Des tensions apparaissent au sein du genou droit et le mouvement d’ouverture est limité comparativement au genou gauche. Les muscles abducteurs et rotateurs externes de la hanche droite sont davantage sous tension pour maintenir le positionnement du genou. L’articulation du genou est en souffrance alors qu’elle n’est pas à l’origine du phénomène. Notez que pour soulager l’articulation du genou il suffit de corriger le défaut d’orientation du pied ou de décoller le talon du sol. Un travail purement technique. Ce défaut d’orientation du pied impacte également l’équilibre et la stabilité du corps dans son ensemble.

Défaut d’orientation du pied et stabilité

Dans un premier temps, faites quelques pas sur place pieds nus puis effectuez un test de flexion/ extension sur la jambe droite et appréciez votre niveau d’équilibre. Ce test d’équilibre sera votre référentiel (Fig.2). Dans un second temps, reprenez le précédent test afin de reproduire un pied droit pronateur. A la fin de l’étape 3 croisez les bras au niveau des épaules et décollez la jambe gauche afin d’être en appui uniquement sur la jambe droite. Ainsi positionné, effectuez des mouvements de flexion/extension sur la jambe droite tout en gardant le tronc droit et comparez votre niveau d’équilibre avec le précédent test. Si le test est réalisé correctement vous remarquez que le genou a tendance à rentrer spontanément et que votre stabilité et votre équilibre sont altérés.

A nous d’agir

Le niveau de ressources biomécaniques du corps humain requis pour maintenir l’équilibre fluctue en fonction de la technicité du terrain. Ainsi plus le terrain est technique et plus l’impact d’un défaut d’orientation prend de l’ampleur. Ce qu’il est possible de compenser sur un terrain aseptisé ne l’est plus sur un terrain technique. S’il est possible de marcher ou de courir ‘’les pieds en canard’’ cette configuration est plus ou moins efficace selon le niveau de technicité du terrain.

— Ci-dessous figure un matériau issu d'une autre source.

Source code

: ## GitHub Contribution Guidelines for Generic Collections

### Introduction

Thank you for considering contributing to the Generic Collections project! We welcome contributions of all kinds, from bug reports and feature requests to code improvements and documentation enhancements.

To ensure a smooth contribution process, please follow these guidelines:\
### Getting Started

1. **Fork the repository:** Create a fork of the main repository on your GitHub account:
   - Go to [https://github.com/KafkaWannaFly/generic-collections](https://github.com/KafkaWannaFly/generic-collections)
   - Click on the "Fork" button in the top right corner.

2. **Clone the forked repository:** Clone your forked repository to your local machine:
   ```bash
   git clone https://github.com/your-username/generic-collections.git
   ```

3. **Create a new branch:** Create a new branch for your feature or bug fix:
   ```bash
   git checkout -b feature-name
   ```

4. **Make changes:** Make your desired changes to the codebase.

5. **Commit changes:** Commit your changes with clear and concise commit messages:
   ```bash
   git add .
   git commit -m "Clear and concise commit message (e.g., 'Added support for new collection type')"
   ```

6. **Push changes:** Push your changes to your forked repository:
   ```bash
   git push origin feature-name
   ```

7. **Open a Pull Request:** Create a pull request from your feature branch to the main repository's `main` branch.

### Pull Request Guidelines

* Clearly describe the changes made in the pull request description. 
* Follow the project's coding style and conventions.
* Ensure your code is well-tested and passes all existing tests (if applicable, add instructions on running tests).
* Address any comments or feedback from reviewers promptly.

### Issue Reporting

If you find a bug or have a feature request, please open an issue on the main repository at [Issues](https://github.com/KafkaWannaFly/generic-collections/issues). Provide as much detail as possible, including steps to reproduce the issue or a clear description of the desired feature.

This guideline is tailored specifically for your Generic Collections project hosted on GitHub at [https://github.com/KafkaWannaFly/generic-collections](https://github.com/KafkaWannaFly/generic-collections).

Lorsque l’on a connaissance de ces mécanismes et des moyens pour les réguler, il devient alors possible d’agir. Retenez que notre dynamique corporelle n’est pas figée mais est capable d’évoluer. Corps, gestes, postures et automatismes sont intimement liés, pris dans une boucle récursive qui, par essence, évolue sans cesse. Une approche qui commence par une prise de conscience et une conceptualisation plus précise du fonctionnement de notre corps, suivies d’un travail posturo-dynamique pour permettre au coureur dans ce cas de reprendre tout simplement le contrôle de l’orientation de ses pieds par rapport à la jambe.

A lire dans Joggeur n°27

Pour aller plus loin

Un pied fonctionnel assure une jonction efficace avec le sol et optimise la prise d’appui, il s’accompagne d’un meilleur maintien de la « cheville » et participe ainsi à la prévention des entorses. De plus, il augmente la marge de manœuvre en cas de déséquilibre et permet de développer un appui plus dynamique.